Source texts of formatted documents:
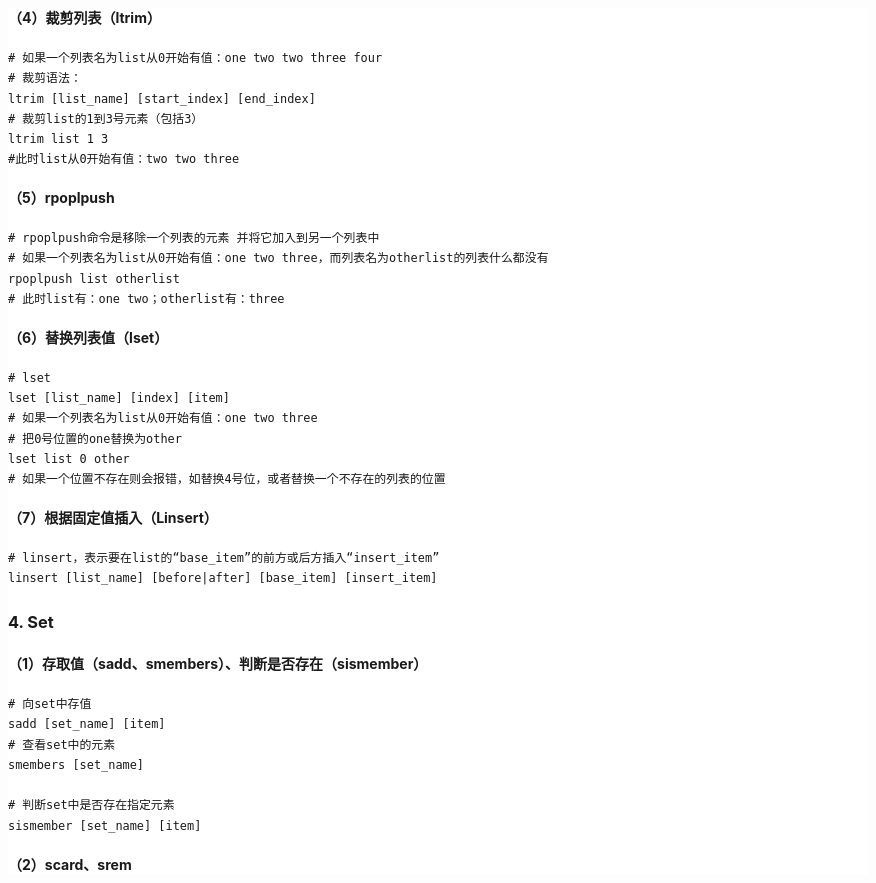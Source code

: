 #### （4）裁剪列表（ltrim）

```shell
# 如果一个列表名为list从0开始有值：one two two three four
# 裁剪语法：
ltrim [list_name] [start_index] [end_index]
# 裁剪list的1到3号元素（包括3）
ltrim list 1 3
#此时list从0开始有值：two two three
```

#### （5）rpoplpush

```shell
# rpoplpush命令是移除一个列表的元素 并将它加入到另一个列表中
# 如果一个列表名为list从0开始有值：one two three，而列表名为otherlist的列表什么都没有
rpoplpush list otherlist
# 此时list有：one two；otherlist有：three
```

#### （6）替换列表值（lset）

```shell
# lset
lset [list_name] [index] [item]
# 如果一个列表名为list从0开始有值：one two three
# 把0号位置的one替换为other
lset list 0 other
# 如果一个位置不存在则会报错，如替换4号位，或者替换一个不存在的列表的位置
```

#### （7）根据固定值插入（Linsert）

```shell
# linsert，表示要在list的“base_item”的前方或后方插入“insert_item”
linsert [list_name] [before|after] [base_item] [insert_item]

```

### 4.  Set

#### （1）存取值（sadd、smembers）、判断是否存在（sismember）

```shell
# 向set中存值
sadd [set_name] [item]
# 查看set中的元素
smembers [set_name]

# 判断set中是否存在指定元素
sismember [set_name] [item]
```

#### （2）scard、srem
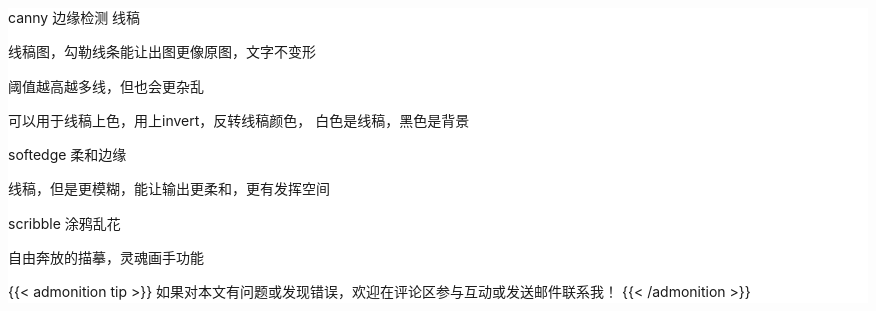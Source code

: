 canny 边缘检测 线稿

线稿图，勾勒线条能让出图更像原图，文字不变形

阈值越高越多线，但也会更杂乱

可以用于线稿上色，用上invert，反转线稿颜色， 白色是线稿，黑色是背景

softedge 柔和边缘

线稿，但是更模糊，能让输出更柔和，更有发挥空间

scribble 涂鸦乱花

自由奔放的描摹，灵魂画手功能





{{< admonition tip >}}
如果对本文有问题或发现错误，欢迎在评论区参与互动或发送邮件联系我！
{{< /admonition >}}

ASSIGNMENT ▸
Go through the records above. Copy each line in which the string "sismember" appears.

ANSWER AREA ▸
#### （1）存取值（sadd、smembers）、判断是否存在（sismember）
sismember [set_name] [item]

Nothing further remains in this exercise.